CTNI-56. PHASE I STUDY OF VORINOSTAT AND TEMSIROLIMUS IN NEWLY DIAGNOSED OR PROGRESSIVE DIFFUSE INTRINSIC PONTINE GLIOMA

Abstract

Abstract BACKGROUND Diffuse intrinsic pontine glioma (DIPG) carries a poor prognosis with a median survival of less than 12 months. Histone mutation, K27M, and AKT pathway dysregulation play key roles in tumorigenesis. There is no curative treatment with radiation therapy, which currently remains the standard treatment. METHODS This is a phase I study of vorinostat and temsirolimus in newly diagnosed (stratum 1) and progressive (stratum 2) DIPG. The primary aims are to determine the safety, maximum tolerated dose, and toxicities (NCT02420613). Stratum 1 received radiation concurrently with vorinostat, followed by vorinostat and temsirolimus for up to 10 cycles. Stratum 2 received vorinostat and temsirolimus for up to 12 cycles. In stratum 1, vorinostat was administered daily at 230 mg/m2. The maintenance phase (both strata) included concurrent vorinostat 230 mg/m2 daily and temsirolimus 25 or 35 mg/m2 (Days 1 and 8).
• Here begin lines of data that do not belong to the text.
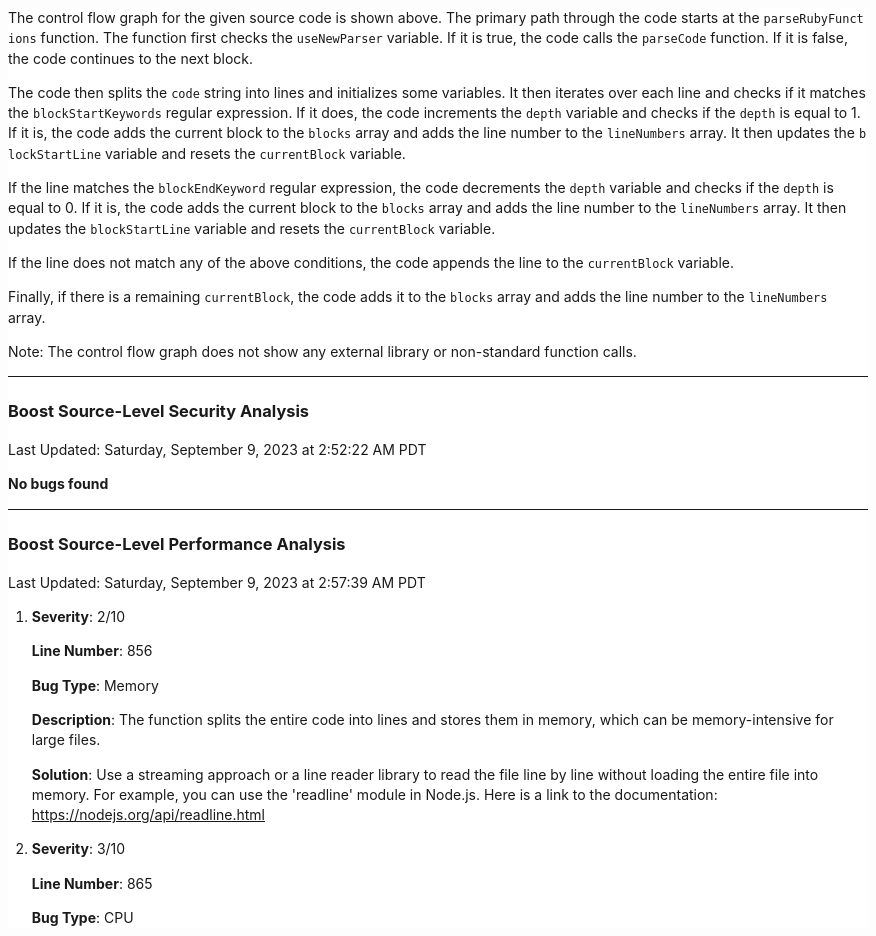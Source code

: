 The control flow graph for the given source code is shown above. The primary path through the code starts at the `parseRubyFunctions` function. The function first checks the `useNewParser` variable. If it is true, the code calls the `parseCode` function. If it is false, the code continues to the next block.

The code then splits the `code` string into lines and initializes some variables. It then iterates over each line and checks if it matches the `blockStartKeywords` regular expression. If it does, the code increments the `depth` variable and checks if the `depth` is equal to 1. If it is, the code adds the current block to the `blocks` array and adds the line number to the `lineNumbers` array. It then updates the `blockStartLine` variable and resets the `currentBlock` variable.

If the line matches the `blockEndKeyword` regular expression, the code decrements the `depth` variable and checks if the `depth` is equal to 0. If it is, the code adds the current block to the `blocks` array and adds the line number to the `lineNumbers` array. It then updates the `blockStartLine` variable and resets the `currentBlock` variable.

If the line does not match any of the above conditions, the code appends the line to the `currentBlock` variable.

Finally, if there is a remaining `currentBlock`, the code adds it to the `blocks` array and adds the line number to the `lineNumbers` array.

Note: The control flow graph does not show any external library or non-standard function calls.



---

### Boost Source-Level Security Analysis

Last Updated: Saturday, September 9, 2023 at 2:52:22 AM PDT

**No bugs found**



---

### Boost Source-Level Performance Analysis

Last Updated: Saturday, September 9, 2023 at 2:57:39 AM PDT

1. **Severity**: 2/10

   **Line Number**: 856

   **Bug Type**: Memory

   **Description**: The function splits the entire code into lines and stores them in memory, which can be memory-intensive for large files.

   **Solution**: Use a streaming approach or a line reader library to read the file line by line without loading the entire file into memory. For example, you can use the 'readline' module in Node.js. Here is a link to the documentation: https://nodejs.org/api/readline.html


2. **Severity**: 3/10

   **Line Number**: 865

   **Bug Type**: CPU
RESULTS Six patients were enrolled, three in each stratum. Three of the six patients had confirmed H3 K27M mutations. No dose-limiting toxicity was observed, and most adverse effects were limited to grades 1 or 2, including fatigue, nausea, vomiting, myelosuppression, hyperlipidemia, hyperglycemia, elevated liver enzymes, and creatinine. However, one patient experienced grade 3 leukopenia. Two of the three patients in stratum 1 showed evidence of radiographic response after the chemoradiation phase, of whom one patient had progression-free survival of 12 months and completed the 10 maintenance cycles. All patients at stratum 2 had disease progression with no radiographic response. CONCLUSION Overall, the combination of temsirolimus and vorinostat is well tolerated and safe, prompting the need for larger studies to investigate its efficacy. Due to the small number of patients, the study’s findings are limited, and trends in efficacy should be interpreted with caution.